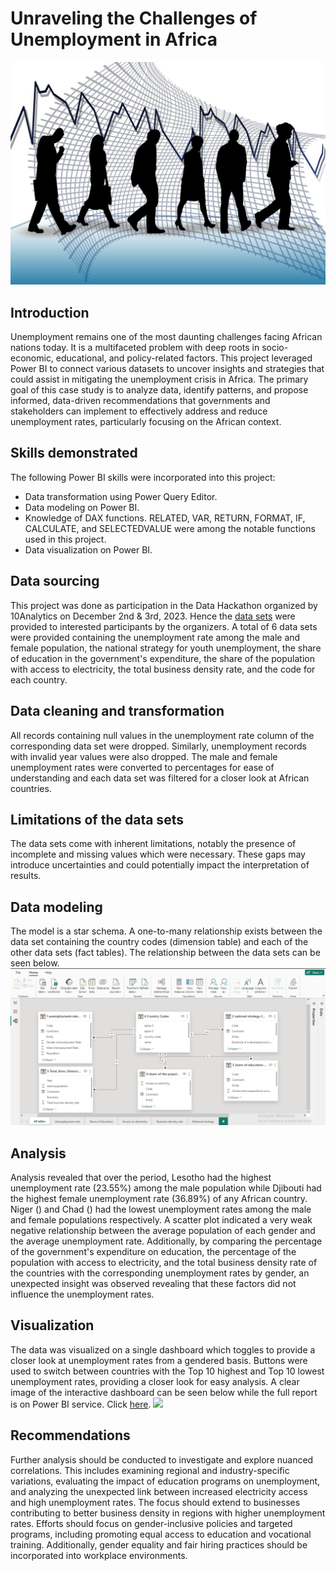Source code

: # Unraveling the Challenges of Unemployment in Africa
![](intro.jpg)
## Introduction
Unemployment remains one of the most daunting challenges facing African nations today. It is a multifaceted problem with deep roots in socio-economic, educational, and policy-related factors. This project leveraged Power BI to connect various datasets to uncover insights and strategies that could assist in mitigating the unemployment crisis in Africa.
The primary goal of this case study is to analyze data, identify patterns, and propose informed, data-driven recommendations that governments and stakeholders can implement to effectively address and reduce unemployment rates, particularly focusing on the African context.
## Skills demonstrated
The following Power BI skills were incorporated into this project:
- Data transformation using Power Query Editor.
- Data modeling on Power BI.
- Knowledge of DAX functions. RELATED, VAR, RETURN, FORMAT, IF, CALCULATE, and SELECTEDVALUE were among the notable functions used in this project.
- Data visualization on Power BI.
## Data sourcing
This project was done as participation in the Data Hackathon organized by 10Analytics on December 2nd & 3rd, 2023. Hence the [data sets](https://1drv.ms/u/s!AtAJMpFe5Cy_1AKmx2H66xZyrKrp?e=I0xyBJ) were provided to interested participants by the organizers. A total of 6 data sets were provided containing the unemployment rate among the male and female population, the national strategy for youth unemployment, the share of education in the government's expenditure, the share of the population with access to electricity, the total business density rate, and the code for each country.
## Data cleaning and transformation
All records containing null values in the unemployment rate column of the corresponding data set were dropped. Similarly, unemployment records with invalid year values were also dropped. The male and female unemployment rates were converted to percentages for ease of understanding and each data set was filtered for a closer look at African countries.
## Limitations of the data sets
The data sets come with inherent limitations, notably the presence of incomplete and missing values which were necessary. These gaps may introduce uncertainties and could potentially impact the interpretation of results.
## Data modeling
The model is a star schema. A one-to-many relationship exists between the data set containing the country codes (dimension table) and each of the other data sets (fact tables). The relationship between the data sets can be seen below.
![](model.png)
## Analysis
Analysis revealed that over the period, Lesotho had the highest unemployment rate (23.55%) among the male population while Djibouti had the highest female unemployment rate (36.89%) of any African country. Niger () and Chad () had the lowest unemployment rates among the male and female populations respectively. A scatter plot indicated a very weak negative relationship between the average population of each gender and the average unemployment rate. Additionally, by comparing the percentage of the government's expenditure on education, the percentage of the population with access to electricity, and the total business density rate of the countries with the corresponding unemployment rates by gender, an unexpected insight was observed revealing that these factors did not influence the unemployment rates.
## Visualization
The data was visualized on a single dashboard which toggles to provide a closer look at unemployment rates from a gendered basis. Buttons were used to switch between countries with the Top 10 highest and Top 10 lowest unemployment rates, providing a closer look for easy analysis. A clear image of the interactive dashboard can be seen below while the full report is on Power BI service. Click [here]().
![](report.jpg)
## Recommendations
Further analysis should be conducted to investigate and explore nuanced correlations. This includes examining regional and industry-specific variations, evaluating the impact of education programs on unemployment, and analyzing the unexpected link between increased electricity access and high unemployment rates. The focus should extend to businesses contributing to better business density in regions with higher unemployment rates. Efforts should focus on gender-inclusive policies and targeted programs, including promoting equal access to education and vocational training. Additionally, gender equality and fair hiring practices should be incorporated into workplace environments.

= = =

* [Exercise]: Supply only the count of lines above holding "seen".

* [Solution for this problem]: 2